Pode estar sendo escrito...

Rôney Andrade, 2005.

quinta-feira, 22 de maio de 2008

Vida Cigana...

Quem sabe o que a vida nos reserva?

Mistério... a única certeza de que temos na vida é que um dia vamos morrer. De resto, tudo é absoluto mistério. Só temos que estar preparados para qualquer coisa que venha (o que é impossível...).

Ao contrário do que você possa estar pensando (ou não), não vou dizer exatamente sobre o que eu costumo dizer por aqui. Vou contar um pouco sobre a minha vida, em um ponto específico, para introduzir o que eu realmente vou dizer.

Tudo começou quando eu nasci... ok, é brincadeira. Vou falar sério agora.

Um caso comum em toda a minha vida foi o fato de eu estar sempre me mudando, de um lugar para o outro. Só pra se ter uma idéia, eu só fui completar 1 ano na mesma escola à partir da 6ª série. Eu passava por 3 escolas diferentes a cada ano, em média.

Isso é muito pior do que parece, pois pode ter marcado em mim uma certa característica de frieza e dificuldade de me apegar às pessoas. O motivo? Eu simplesmente não podia me apegar a ninguém, pois eu iria inevitavelmente me mudar e deixar tudo pra trás.

Não pense que eu sofria por isso. Era natural. Eu ia embora e não sentia falta das pessoas. Era uma época em que eu era muito apegado aos meus primos, afinal, não importava onde eu estava, a família não fugia e nem perdia o contato. Não pense ainda que eu tive uma infância solitária por conta disso. Longe disso! Sempre me dei bem com os colegas de rua e de escola. Aprontei razoavelmente bem quando "moleque" (eu odeio essa palavra, não vou mais usá-la). Uma infância sadia, apesar de tudo.

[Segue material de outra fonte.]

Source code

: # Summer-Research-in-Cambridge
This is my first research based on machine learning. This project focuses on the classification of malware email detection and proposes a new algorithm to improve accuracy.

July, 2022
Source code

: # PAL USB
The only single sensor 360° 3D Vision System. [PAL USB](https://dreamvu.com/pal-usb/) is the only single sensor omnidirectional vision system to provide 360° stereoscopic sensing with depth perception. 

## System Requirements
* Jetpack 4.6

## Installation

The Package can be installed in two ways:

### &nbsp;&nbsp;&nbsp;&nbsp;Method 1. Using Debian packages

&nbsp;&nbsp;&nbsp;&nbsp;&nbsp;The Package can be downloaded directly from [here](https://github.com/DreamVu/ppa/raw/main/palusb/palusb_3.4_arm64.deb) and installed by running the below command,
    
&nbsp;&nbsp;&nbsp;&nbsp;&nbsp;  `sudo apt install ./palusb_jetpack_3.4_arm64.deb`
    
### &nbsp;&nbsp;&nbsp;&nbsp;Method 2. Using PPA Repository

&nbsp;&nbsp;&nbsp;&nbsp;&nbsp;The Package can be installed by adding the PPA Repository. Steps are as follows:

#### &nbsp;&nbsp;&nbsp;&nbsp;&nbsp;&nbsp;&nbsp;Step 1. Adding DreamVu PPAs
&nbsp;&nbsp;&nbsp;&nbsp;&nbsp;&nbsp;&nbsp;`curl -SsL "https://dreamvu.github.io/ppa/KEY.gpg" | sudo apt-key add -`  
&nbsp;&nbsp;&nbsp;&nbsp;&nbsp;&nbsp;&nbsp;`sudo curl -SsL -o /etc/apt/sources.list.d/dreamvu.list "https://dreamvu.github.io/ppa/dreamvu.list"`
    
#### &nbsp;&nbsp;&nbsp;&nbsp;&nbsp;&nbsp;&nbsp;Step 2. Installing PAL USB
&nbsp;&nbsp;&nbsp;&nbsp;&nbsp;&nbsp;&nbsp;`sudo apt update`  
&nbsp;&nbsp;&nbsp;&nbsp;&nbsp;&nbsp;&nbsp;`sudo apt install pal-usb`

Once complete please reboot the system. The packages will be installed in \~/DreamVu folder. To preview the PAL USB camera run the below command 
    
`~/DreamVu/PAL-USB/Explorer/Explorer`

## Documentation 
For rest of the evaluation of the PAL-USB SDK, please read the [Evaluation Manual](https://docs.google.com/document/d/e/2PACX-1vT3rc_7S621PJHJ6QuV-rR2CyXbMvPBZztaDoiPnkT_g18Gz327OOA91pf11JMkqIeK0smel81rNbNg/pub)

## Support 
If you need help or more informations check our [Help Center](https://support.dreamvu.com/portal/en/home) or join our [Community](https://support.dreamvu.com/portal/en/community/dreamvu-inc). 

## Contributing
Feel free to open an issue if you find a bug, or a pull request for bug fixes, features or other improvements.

Lembro-me da primeira vez que ouvi um menino dizendo "ele é meu melhor amigo". Claro, ele não se referia a mim. Mas aquelas palavras ecoaram forte na minha jovem cabeça. Foi quando eu me dei conta de que eu não tinha um melhor amigo, e talvez nem pudesse ter, com essa vida de cigano que eu levava.

Depois da 6ª série do Ensino Fundamental, a minha vida se estabilizou e eu finalmente criei raízes em um só lugar. Com isso, eu pude finalmente ter o meu melhor amigo. Hoje ele não mora mais por aqui, mas ainda mantemos um certo contato. Finalmente, fui criando amigos de verdade. Achei pessoas maravilhosas! Tive uma adolescência saudável e estável, até que eu terminei o Ensino Médio e comecei a trabalhar... à partir daí, veio outra época de instabilidade que se segue até os dias atuais.

Minha mãe conheceu um cara, foi morar com ele e levou a minha irmã mais nova. O meu irmão do meio ficou morando com o pai dele e eu fiquei sozinho morando com a minha avó, em uma casa separada dentro do terreno dela. Foi quando, pela primeira na vida, eu tive depressão.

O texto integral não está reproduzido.